The task
Quote all of the data exactly as given. Skip every picture it contains.

Stored data entries
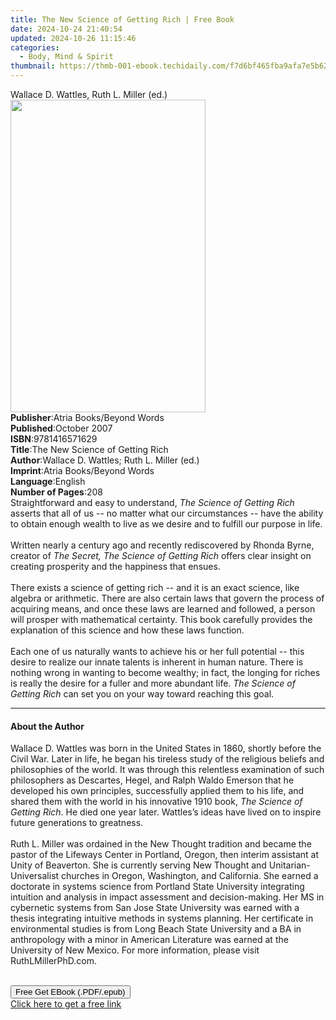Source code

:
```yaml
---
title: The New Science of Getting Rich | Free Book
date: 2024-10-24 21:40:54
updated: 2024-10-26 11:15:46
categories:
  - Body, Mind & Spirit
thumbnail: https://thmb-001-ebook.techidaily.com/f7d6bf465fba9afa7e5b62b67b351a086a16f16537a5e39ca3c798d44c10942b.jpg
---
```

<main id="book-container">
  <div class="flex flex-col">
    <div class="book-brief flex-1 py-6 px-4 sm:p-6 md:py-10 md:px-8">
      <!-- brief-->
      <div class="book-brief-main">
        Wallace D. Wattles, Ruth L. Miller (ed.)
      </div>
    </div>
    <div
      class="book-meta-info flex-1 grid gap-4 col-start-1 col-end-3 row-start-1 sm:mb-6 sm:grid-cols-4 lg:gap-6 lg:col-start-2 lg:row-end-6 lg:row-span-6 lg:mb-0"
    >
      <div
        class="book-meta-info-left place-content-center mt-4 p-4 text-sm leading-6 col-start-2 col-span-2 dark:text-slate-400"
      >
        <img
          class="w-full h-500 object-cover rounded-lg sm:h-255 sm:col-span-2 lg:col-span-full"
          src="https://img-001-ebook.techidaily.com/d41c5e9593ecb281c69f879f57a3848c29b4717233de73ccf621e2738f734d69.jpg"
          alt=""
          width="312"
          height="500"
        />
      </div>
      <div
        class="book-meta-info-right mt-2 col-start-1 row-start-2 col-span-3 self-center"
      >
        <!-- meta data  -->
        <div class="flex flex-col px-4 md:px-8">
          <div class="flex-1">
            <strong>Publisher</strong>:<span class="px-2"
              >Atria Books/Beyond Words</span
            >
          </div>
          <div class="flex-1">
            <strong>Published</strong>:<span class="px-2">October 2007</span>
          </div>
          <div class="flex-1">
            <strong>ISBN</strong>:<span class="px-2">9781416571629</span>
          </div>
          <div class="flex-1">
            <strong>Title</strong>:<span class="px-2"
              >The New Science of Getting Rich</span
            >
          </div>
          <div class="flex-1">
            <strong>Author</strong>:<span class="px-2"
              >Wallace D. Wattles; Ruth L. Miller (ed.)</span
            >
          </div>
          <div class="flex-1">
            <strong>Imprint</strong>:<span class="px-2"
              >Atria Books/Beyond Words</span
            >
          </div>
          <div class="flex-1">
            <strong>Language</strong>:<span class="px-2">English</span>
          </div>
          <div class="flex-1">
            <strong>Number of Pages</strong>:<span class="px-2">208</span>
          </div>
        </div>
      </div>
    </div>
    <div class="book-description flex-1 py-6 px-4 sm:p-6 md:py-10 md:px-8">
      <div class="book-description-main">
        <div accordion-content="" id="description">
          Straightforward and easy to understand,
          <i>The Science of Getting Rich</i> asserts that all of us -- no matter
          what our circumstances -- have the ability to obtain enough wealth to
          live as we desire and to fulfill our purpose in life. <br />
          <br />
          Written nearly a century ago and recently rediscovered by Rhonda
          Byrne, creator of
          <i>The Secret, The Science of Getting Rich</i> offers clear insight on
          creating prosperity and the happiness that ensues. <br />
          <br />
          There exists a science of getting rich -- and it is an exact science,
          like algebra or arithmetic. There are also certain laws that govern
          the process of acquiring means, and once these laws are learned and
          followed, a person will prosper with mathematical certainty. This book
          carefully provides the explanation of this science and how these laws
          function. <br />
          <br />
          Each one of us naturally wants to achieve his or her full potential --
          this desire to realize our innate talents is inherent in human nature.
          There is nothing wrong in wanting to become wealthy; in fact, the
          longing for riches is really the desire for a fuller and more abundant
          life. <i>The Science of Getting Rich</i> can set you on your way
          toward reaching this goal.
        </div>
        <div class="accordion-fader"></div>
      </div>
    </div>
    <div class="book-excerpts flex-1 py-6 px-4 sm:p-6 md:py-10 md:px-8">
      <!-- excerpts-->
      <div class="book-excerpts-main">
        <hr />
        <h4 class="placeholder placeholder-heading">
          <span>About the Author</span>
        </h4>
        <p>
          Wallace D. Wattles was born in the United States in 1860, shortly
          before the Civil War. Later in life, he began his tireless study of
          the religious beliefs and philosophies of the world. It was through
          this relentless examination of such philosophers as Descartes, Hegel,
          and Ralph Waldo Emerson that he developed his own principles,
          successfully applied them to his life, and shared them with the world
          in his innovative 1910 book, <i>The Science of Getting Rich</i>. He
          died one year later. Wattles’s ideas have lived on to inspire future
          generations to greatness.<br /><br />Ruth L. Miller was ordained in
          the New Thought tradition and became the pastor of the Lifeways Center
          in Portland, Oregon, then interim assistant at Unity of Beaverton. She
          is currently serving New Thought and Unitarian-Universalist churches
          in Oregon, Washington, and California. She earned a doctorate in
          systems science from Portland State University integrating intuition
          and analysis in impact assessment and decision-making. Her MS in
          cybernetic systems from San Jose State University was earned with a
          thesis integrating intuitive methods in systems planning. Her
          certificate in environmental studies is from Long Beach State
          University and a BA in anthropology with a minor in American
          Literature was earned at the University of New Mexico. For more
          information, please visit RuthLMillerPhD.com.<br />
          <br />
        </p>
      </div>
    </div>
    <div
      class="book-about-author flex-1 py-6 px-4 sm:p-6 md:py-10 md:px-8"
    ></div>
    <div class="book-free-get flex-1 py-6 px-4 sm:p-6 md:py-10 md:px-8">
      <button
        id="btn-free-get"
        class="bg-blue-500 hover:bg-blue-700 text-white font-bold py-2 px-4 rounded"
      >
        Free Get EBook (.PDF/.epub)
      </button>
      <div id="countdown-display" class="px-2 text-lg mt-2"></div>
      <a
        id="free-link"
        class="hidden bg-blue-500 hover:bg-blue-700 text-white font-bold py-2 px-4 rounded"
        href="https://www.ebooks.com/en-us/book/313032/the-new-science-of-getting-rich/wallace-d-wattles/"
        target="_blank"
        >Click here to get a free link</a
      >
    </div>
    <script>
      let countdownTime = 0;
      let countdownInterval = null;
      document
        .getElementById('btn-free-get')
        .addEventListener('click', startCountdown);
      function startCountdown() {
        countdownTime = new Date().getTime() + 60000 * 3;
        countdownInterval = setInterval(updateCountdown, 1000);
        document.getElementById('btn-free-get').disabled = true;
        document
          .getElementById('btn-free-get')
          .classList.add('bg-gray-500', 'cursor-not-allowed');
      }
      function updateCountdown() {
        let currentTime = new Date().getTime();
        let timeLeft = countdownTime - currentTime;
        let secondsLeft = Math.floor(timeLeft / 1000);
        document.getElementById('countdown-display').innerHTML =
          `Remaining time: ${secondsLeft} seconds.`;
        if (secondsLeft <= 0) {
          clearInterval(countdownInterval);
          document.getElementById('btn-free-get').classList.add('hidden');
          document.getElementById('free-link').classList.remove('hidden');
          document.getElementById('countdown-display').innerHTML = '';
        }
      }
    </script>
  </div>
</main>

Solved problem
Source code

:
```yaml
---
title: The New Science of Getting Rich | Free Book
date: 2024-10-24 21:40:54
updated: 2024-10-26 11:15:46
categories:
  - Body, Mind & Spirit
thumbnail: https://thmb-001-ebook.techidaily.com/f7d6bf465fba9afa7e5b62b67b351a086a16f16537a5e39ca3c798d44c10942b.jpg
---
```

<main id="book-container">
  <div class="flex flex-col">
    <div class="book-brief flex-1 py-6 px-4 sm:p-6 md:py-10 md:px-8">
      <!-- brief-->
      <div class="book-brief-main">
        Wallace D. Wattles, Ruth L. Miller (ed.)
      </div>
    </div>
    <div
      class="book-meta-info flex-1 grid gap-4 col-start-1 col-end-3 row-start-1 sm:mb-6 sm:grid-cols-4 lg:gap-6 lg:col-start-2 lg:row-end-6 lg:row-span-6 lg:mb-0"
    >
      <div
        class="book-meta-info-left place-content-center mt-4 p-4 text-sm leading-6 col-start-2 col-span-2 dark:text-slate-400"
      >
        <img
          class="w-full h-500 object-cover rounded-lg sm:h-255 sm:col-span-2 lg:col-span-full"
          src="https://img-001-ebook.techidaily.com/d41c5e9593ecb281c69f879f57a3848c29b4717233de73ccf621e2738f734d69.jpg"
          alt=""
          width="312"
          height="500"
        />
      </div>
      <div
        class="book-meta-info-right mt-2 col-start-1 row-start-2 col-span-3 self-center"
      >
        <!-- meta data  -->
        <div class="flex flex-col px-4 md:px-8">
          <div class="flex-1">
            <strong>Publisher</strong>:<span class="px-2"
              >Atria Books/Beyond Words</span
            >
          </div>
          <div class="flex-1">
            <strong>Published</strong>:<span class="px-2">October 2007</span>
          </div>
          <div class="flex-1">
            <strong>ISBN</strong>:<span class="px-2">9781416571629</span>
          </div>
          <div class="flex-1">
            <strong>Title</strong>:<span class="px-2"
              >The New Science of Getting Rich</span
            >
          </div>
          <div class="flex-1">
            <strong>Author</strong>:<span class="px-2"
              >Wallace D. Wattles; Ruth L. Miller (ed.)</span
            >
          </div>
          <div class="flex-1">
            <strong>Imprint</strong>:<span class="px-2"
              >Atria Books/Beyond Words</span
            >
          </div>
          <div class="flex-1">
            <strong>Language</strong>:<span class="px-2">English</span>
          </div>
          <div class="flex-1">
            <strong>Number of Pages</strong>:<span class="px-2">208</span>
          </div>
        </div>
      </div>
    </div>
    <div class="book-description flex-1 py-6 px-4 sm:p-6 md:py-10 md:px-8">
      <div class="book-description-main">
        <div accordion-content="" id="description">
          Straightforward and easy to understand,
          <i>The Science of Getting Rich</i> asserts that all of us -- no matter
          what our circumstances -- have the ability to obtain enough wealth to
          live as we desire and to fulfill our purpose in life. <br />
          <br />
          Written nearly a century ago and recently rediscovered by Rhonda
          Byrne, creator of
          <i>The Secret, The Science of Getting Rich</i> offers clear insight on
          creating prosperity and the happiness that ensues. <br />
          <br />
          There exists a science of getting rich -- and it is an exact science,
          like algebra or arithmetic. There are also certain laws that govern
          the process of acquiring means, and once these laws are learned and
          followed, a person will prosper with mathematical certainty. This book
          carefully provides the explanation of this science and how these laws
          function. <br />
          <br />
          Each one of us naturally wants to achieve his or her full potential --
          this desire to realize our innate talents is inherent in human nature.
          There is nothing wrong in wanting to become wealthy; in fact, the
          longing for riches is really the desire for a fuller and more abundant
          life. <i>The Science of Getting Rich</i> can set you on your way
          toward reaching this goal.
        </div>
        <div class="accordion-fader"></div>
      </div>
    </div>
    <div class="book-excerpts flex-1 py-6 px-4 sm:p-6 md:py-10 md:px-8">
      <!-- excerpts-->
      <div class="book-excerpts-main">
        <hr />
        <h4 class="placeholder placeholder-heading">
          <span>About the Author</span>
        </h4>
        <p>
          Wallace D. Wattles was born in the United States in 1860, shortly
          before the Civil War. Later in life, he began his tireless study of
          the religious beliefs and philosophies of the world. It was through
          this relentless examination of such philosophers as Descartes, Hegel,
          and Ralph Waldo Emerson that he developed his own principles,
          successfully applied them to his life, and shared them with the world
          in his innovative 1910 book, <i>The Science of Getting Rich</i>. He
          died one year later. Wattles’s ideas have lived on to inspire future
          generations to greatness.<br /><br />Ruth L. Miller was ordained in
          the New Thought tradition and became the pastor of the Lifeways Center
          in Portland, Oregon, then interim assistant at Unity of Beaverton. She
          is currently serving New Thought and Unitarian-Universalist churches
          in Oregon, Washington, and California. She earned a doctorate in
          systems science from Portland State University integrating intuition
          and analysis in impact assessment and decision-making. Her MS in
          cybernetic systems from San Jose State University was earned with a
          thesis integrating intuitive methods in systems planning. Her
          certificate in environmental studies is from Long Beach State
          University and a BA in anthropology with a minor in American
          Literature was earned at the University of New Mexico. For more
          information, please visit RuthLMillerPhD.com.<br />
          <br />
        </p>
      </div>
    </div>
    <div
      class="book-about-author flex-1 py-6 px-4 sm:p-6 md:py-10 md:px-8"
    ></div>
    <div class="book-free-get flex-1 py-6 px-4 sm:p-6 md:py-10 md:px-8">
      <button
        id="btn-free-get"
        class="bg-blue-500 hover:bg-blue-700 text-white font-bold py-2 px-4 rounded"
      >
        Free Get EBook (.PDF/.epub)
      </button>
      <div id="countdown-display" class="px-2 text-lg mt-2"></div>
      <a
        id="free-link"
        class="hidden bg-blue-500 hover:bg-blue-700 text-white font-bold py-2 px-4 rounded"
        href="https://www.ebooks.com/en-us/book/313032/the-new-science-of-getting-rich/wallace-d-wattles/"
        target="_blank"
        >Click here to get a free link</a
      >
    </div>
    <script>
      let countdownTime = 0;
      let countdownInterval = null;
      document
        .getElementById('btn-free-get')
        .addEventListener('click', startCountdown);
      function startCountdown() {
        countdownTime = new Date().getTime() + 60000 * 3;
        countdownInterval = setInterval(updateCountdown, 1000);
        document.getElementById('btn-free-get').disabled = true;
        document
          .getElementById('btn-free-get')
          .classList.add('bg-gray-500', 'cursor-not-allowed');
      }
      function updateCountdown() {
        let currentTime = new Date().getTime();
        let timeLeft = countdownTime - currentTime;
        let secondsLeft = Math.floor(timeLeft / 1000);
        document.getElementById('countdown-display').innerHTML =
          `Remaining time: ${secondsLeft} seconds.`;
        if (secondsLeft <= 0) {
          clearInterval(countdownInterval);
          document.getElementById('btn-free-get').classList.add('hidden');
          document.getElementById('free-link').classList.remove('hidden');
          document.getElementById('countdown-display').innerHTML = '';
        }
      }
    </script>
  </div>
</main>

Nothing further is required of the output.